▸ What the task requires
Could you transcribe every entry below exactly, leaving out the pictures?

(Source material)

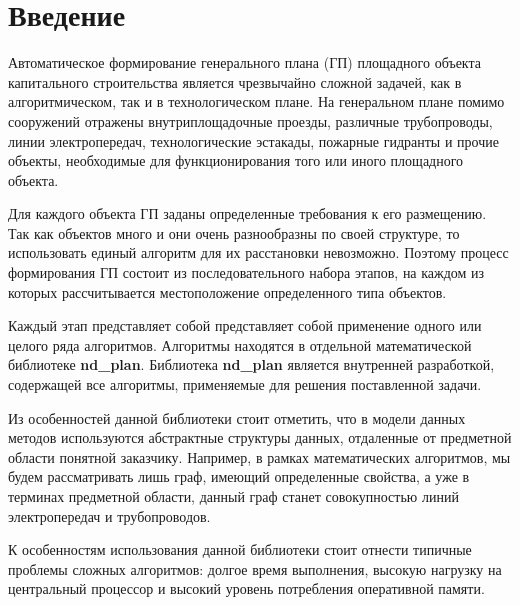 \section*{\Large{Введение}}
Автоматическое формирование генерального плана (ГП) площадного объекта капитального строительства является чрезвычайно
сложной задачей, как в алгоритмическом, так и в технологическом плане.
На генеральном плане помимо сооружений отражены внутриплощадочные проезды, различные трубопроводы, линии электропередач,
технологические эстакады, пожарные гидранты и прочие объекты,
необходимые для функционирования того или иного площадного объекта.

Для каждого объекта ГП заданы определенные требования к его размещению.
Так как объектов много и они очень разнообразны по своей структуре,
то использовать единый алгоритм для их расстановки невозможно.
Поэтому процесс формирования ГП состоит из последовательного набора этапов, на каждом из которых
рассчитывается местоположение определенного типа объектов.

Каждый этап представляет собой представляет собой применение одного или целого ряда алгоритмов.
Алгоритмы находятся в отдельной математической библиотеке \textbf{nd\_plan}.
Библиотека \textbf{nd\_plan} является внутренней разработкой, содержащей все алгоритмы,
применяемые для решения поставленной задачи.

Из особенностей данной библиотеки стоит отметить, что в модели данных методов используются абстрактные
структуры данных, отдаленные от предметной области понятной заказчику. Например, в рамках
математических алгоритмов, мы будем рассматривать лишь граф, имеющий определенные свойства,
а уже в терминах предметной области, данный граф станет совокупностью линий электропередач и трубопроводов.

К особенностям использования данной библиотеки стоит отнести типичные проблемы сложных алгоритмов: долгое время
выполнения, высокую нагрузку на центральный процессор и высокий уровень потребления оперативной памяти.
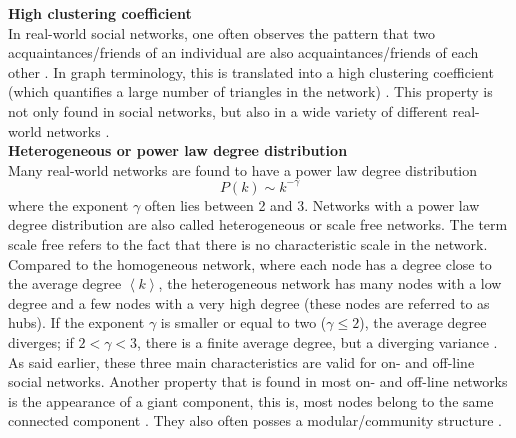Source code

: \documentclass[11 pt , letterpaper , twoside , openright]{book}
\begin{document}
\newline
\textbf{High clustering coefficient}\\
\newline
In real-world social networks, one often observes the pattern that two acquaintances/friends of an individual are also acquaintances/friends of each other \cite{RealWorld}. In graph terminology, this is translated into a high clustering coefficient (which quantifies a large number of triangles in the network) \cite{RealWorld}. This property is not only found in social networks, but also in a wide variety of different real-world networks \cite{RealWorld}.\\
\newline
\textbf{Heterogeneous or power law degree distribution}\\
\newline
Many real-world networks are found to have a power law degree distribution \cite{RealWorld}
\begin{equation}
	P(k) \sim k^{-\gamma}
\end{equation}
where the exponent $\gamma$ often lies between 2 and 3. Networks with a power law degree distribution are also called heterogeneous or scale free networks. The term scale free refers to the fact that there is no characteristic scale in the network. Compared to the homogeneous network, where each node has a degree close to the average degree $\left<k\right>$, the heterogeneous network has many nodes with a low degree and a few nodes with a very high degree (these nodes are referred to as hubs). If the exponent $\gamma$ is smaller or equal to two ($\gamma \leqslant 2$), the average degree diverges; if $2 < \gamma < 3$, there is a finite average degree, but a diverging variance \cite{Newman2005}.\\
\newline
As said earlier, these three main characteristics are valid for on- and off-line social networks. Another property that is found in most on- and off-line networks is the appearance of a giant component, this is, most nodes belong to the same connected component \cite{Latapy}. They also often posses a modular/community structure \cite{Ferrara2012}\cite{McGlohon2011}. \\
\end{document}
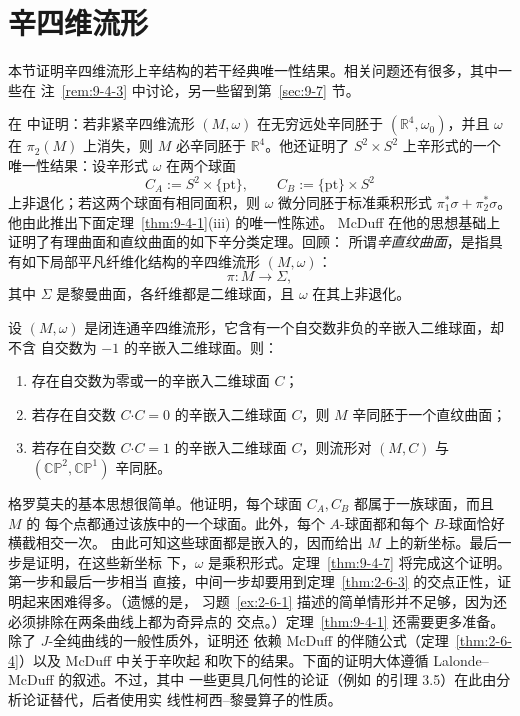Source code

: 
\section{辛四维流形}\label{sec:9-4}

本节证明辛四维流形上辛结构的若干经典唯一性结果。相关问题还有很多，其中一些在
注~\ref{rem:9-4-3} 中讨论，另一些留到第~\ref{sec:9-7} 节。

在  中证明：若非紧辛四维流形
$(M,\omega)$ 在无穷远处辛同胚于 $(\mathbb R^4,\omega_0)$，并且 $\omega$ 在
$\pi_2(M)$ 上消失，则 $M$ 必辛同胚于 $\mathbb R^4$。他还证明了
$S^2\times S^2$ 上辛形式的一个唯一性结果：设辛形式 $\omega$ 在两个球面
\[
  C_A:=S^2\times\{\mathrm{pt}\},
  \qquad
  C_B:=\{\mathrm{pt}\}\times S^2
\]
上非退化；若这两个球面有相同面积，则 $\omega$ 微分同胚于标准乘积形式
$\pi_1^*\sigma+\pi_2^*\sigma$。他由此推出下面定理~\ref{thm:9-4-1}(iii) 的唯一性陈述。
McDuff  在他的思想基础上证明了有理曲面和直纹曲面的如下辛分类定理。回顾：
所谓\emph{辛直纹曲面}，是指具有如下局部平凡纤维化结构的辛四维流形 $(M,\omega)$：
\[
  \pi:M\longrightarrow\Sigma,
\]
其中 $\Sigma$ 是黎曼曲面，各纤维都是二维球面，且 $\omega$ 在其上非退化。

\begin{theorem}[McDuff]\label{thm:9-4-1}
设 $(M,\omega)$ 是闭连通辛四维流形，它含有一个自交数非负的辛嵌入二维球面，却不含
自交数为 $-1$ 的辛嵌入二维球面。则：
\begin{enumerate}[label=(\roman*),leftmargin=3em]
\item 存在自交数为零或一的辛嵌入二维球面 $C$；
\item 若存在自交数 $C\mathbin{\boldsymbol\cdot}C=0$ 的辛嵌入二维球面 $C$，则
$M$ 辛同胚于一个直纹曲面；
\item 若存在自交数 $C\mathbin{\boldsymbol\cdot}C=1$ 的辛嵌入二维球面 $C$，则流形对
$(M,C)$ 与 $(\mathbb{CP}^2,\mathbb{CP}^1)$ 辛同胚。
\end{enumerate}
\end{theorem}

格罗莫夫的基本思想很简单。他证明，每个球面 $C_A,C_B$ 都属于一族球面，而且 $M$ 的
每个点都通过该族中的一个球面。此外，每个 $A$-球面都和每个 $B$-球面恰好横截相交一次。
由此可知这些球面都是嵌入的，因而给出 $M$ 上的新坐标。最后一步是证明，在这些新坐标
下，$\omega$ 是乘积形式。定理~\ref{thm:9-4-7} 将完成这个证明。第一步和最后一步相当
直接，中间一步却要用到定理~\ref{thm:2-6-3} 的交点正性，证明起来困难得多。（遗憾的是，
习题~\ref{ex:2-6-1} 描述的简单情形并不足够，因为还必须排除在两条曲线上都为奇异点的
交点。）定理~\ref{thm:9-4-1} 还需要更多准备。除了 $J$-全纯曲线的一般性质外，证明还
依赖 McDuff 的伴随公式（定理~\ref{thm:2-6-4}）以及 McDuff  中关于辛吹起
和吹下的结果。下面的证明大体遵循 Lalonde--McDuff  的叙述。不过，其中
一些更具几何性的论证（例如  的引理 3.5）在此由分析论证替代，后者使用实
线性柯西--黎曼算子的性质。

(End Source material)

▸ Written answer
 \section*{\Large{Введение}}
Автоматическое формирование генерального плана (ГП) площадного объекта капитального строительства является чрезвычайно
сложной задачей, как в алгоритмическом, так и в технологическом плане.
На генеральном плане помимо сооружений отражены внутриплощадочные проезды, различные трубопроводы, линии электропередач,
технологические эстакады, пожарные гидранты и прочие объекты,
необходимые для функционирования того или иного площадного объекта.

Для каждого объекта ГП заданы определенные требования к его размещению.
Так как объектов много и они очень разнообразны по своей структуре,
то использовать единый алгоритм для их расстановки невозможно.
Поэтому процесс формирования ГП состоит из последовательного набора этапов, на каждом из которых
рассчитывается местоположение определенного типа объектов.

Каждый этап представляет собой представляет собой применение одного или целого ряда алгоритмов.
Алгоритмы находятся в отдельной математической библиотеке \textbf{nd\_plan}.
Библиотека \textbf{nd\_plan} является внутренней разработкой, содержащей все алгоритмы,
применяемые для решения поставленной задачи.

Из особенностей данной библиотеки стоит отметить, что в модели данных методов используются абстрактные
структуры данных, отдаленные от предметной области понятной заказчику. Например, в рамках
математических алгоритмов, мы будем рассматривать лишь граф, имеющий определенные свойства,
а уже в терминах предметной области, данный граф станет совокупностью линий электропередач и трубопроводов.

К особенностям использования данной библиотеки стоит отнести типичные проблемы сложных алгоритмов: долгое время
выполнения, высокую нагрузку на центральный процессор и высокий уровень потребления оперативной памяти.
Source code

: \documentclass[11 pt , letterpaper , twoside , openright]{book}
\begin{document}
\newline
\textbf{High clustering coefficient}\\
\newline
In real-world social networks, one often observes the pattern that two acquaintances/friends of an individual are also acquaintances/friends of each other \cite{RealWorld}. In graph terminology, this is translated into a high clustering coefficient (which quantifies a large number of triangles in the network) \cite{RealWorld}. This property is not only found in social networks, but also in a wide variety of different real-world networks \cite{RealWorld}.\\
\newline
\textbf{Heterogeneous or power law degree distribution}\\
\newline
Many real-world networks are found to have a power law degree distribution \cite{RealWorld}
\begin{equation}
	P(k) \sim k^{-\gamma}
\end{equation}
where the exponent $\gamma$ often lies between 2 and 3. Networks with a power law degree distribution are also called heterogeneous or scale free networks. The term scale free refers to the fact that there is no characteristic scale in the network. Compared to the homogeneous network, where each node has a degree close to the average degree $\left<k\right>$, the heterogeneous network has many nodes with a low degree and a few nodes with a very high degree (these nodes are referred to as hubs). If the exponent $\gamma$ is smaller or equal to two ($\gamma \leqslant 2$), the average degree diverges; if $2 < \gamma < 3$, there is a finite average degree, but a diverging variance \cite{Newman2005}.\\
\newline
As said earlier, these three main characteristics are valid for on- and off-line social networks. Another property that is found in most on- and off-line networks is the appearance of a giant component, this is, most nodes belong to the same connected component \cite{Latapy}. They also often posses a modular/community structure \cite{Ferrara2012}\cite{McGlohon2011}. \\
\end{document}
Source code

: 
\section{辛四维流形}\label{sec:9-4}

本节证明辛四维流形上辛结构的若干经典唯一性结果。相关问题还有很多，其中一些在
注~\ref{rem:9-4-3} 中讨论，另一些留到第~\ref{sec:9-7} 节。

在  中证明：若非紧辛四维流形
$(M,\omega)$ 在无穷远处辛同胚于 $(\mathbb R^4,\omega_0)$，并且 $\omega$ 在
$\pi_2(M)$ 上消失，则 $M$ 必辛同胚于 $\mathbb R^4$。他还证明了
$S^2\times S^2$ 上辛形式的一个唯一性结果：设辛形式 $\omega$ 在两个球面
\[
  C_A:=S^2\times\{\mathrm{pt}\},
  \qquad
  C_B:=\{\mathrm{pt}\}\times S^2
\]
上非退化；若这两个球面有相同面积，则 $\omega$ 微分同胚于标准乘积形式
$\pi_1^*\sigma+\pi_2^*\sigma$。他由此推出下面定理~\ref{thm:9-4-1}(iii) 的唯一性陈述。
McDuff  在他的思想基础上证明了有理曲面和直纹曲面的如下辛分类定理。回顾：
所谓\emph{辛直纹曲面}，是指具有如下局部平凡纤维化结构的辛四维流形 $(M,\omega)$：
\[
  \pi:M\longrightarrow\Sigma,
\]
其中 $\Sigma$ 是黎曼曲面，各纤维都是二维球面，且 $\omega$ 在其上非退化。

\begin{theorem}[McDuff]\label{thm:9-4-1}
设 $(M,\omega)$ 是闭连通辛四维流形，它含有一个自交数非负的辛嵌入二维球面，却不含
自交数为 $-1$ 的辛嵌入二维球面。则：
\begin{enumerate}[label=(\roman*),leftmargin=3em]
\item 存在自交数为零或一的辛嵌入二维球面 $C$；
\item 若存在自交数 $C\mathbin{\boldsymbol\cdot}C=0$ 的辛嵌入二维球面 $C$，则
$M$ 辛同胚于一个直纹曲面；
\item 若存在自交数 $C\mathbin{\boldsymbol\cdot}C=1$ 的辛嵌入二维球面 $C$，则流形对
$(M,C)$ 与 $(\mathbb{CP}^2,\mathbb{CP}^1)$ 辛同胚。
\end{enumerate}
\end{theorem}

格罗莫夫的基本思想很简单。他证明，每个球面 $C_A,C_B$ 都属于一族球面，而且 $M$ 的
每个点都通过该族中的一个球面。此外，每个 $A$-球面都和每个 $B$-球面恰好横截相交一次。
由此可知这些球面都是嵌入的，因而给出 $M$ 上的新坐标。最后一步是证明，在这些新坐标
下，$\omega$ 是乘积形式。定理~\ref{thm:9-4-7} 将完成这个证明。第一步和最后一步相当
直接，中间一步却要用到定理~\ref{thm:2-6-3} 的交点正性，证明起来困难得多。（遗憾的是，
习题~\ref{ex:2-6-1} 描述的简单情形并不足够，因为还必须排除在两条曲线上都为奇异点的
交点。）定理~\ref{thm:9-4-1} 还需要更多准备。除了 $J$-全纯曲线的一般性质外，证明还
依赖 McDuff 的伴随公式（定理~\ref{thm:2-6-4}）以及 McDuff  中关于辛吹起
和吹下的结果。下面的证明大体遵循 Lalonde--McDuff  的叙述。不过，其中
一些更具几何性的论证（例如  的引理 3.5）在此由分析论证替代，后者使用实
线性柯西--黎曼算子的性质。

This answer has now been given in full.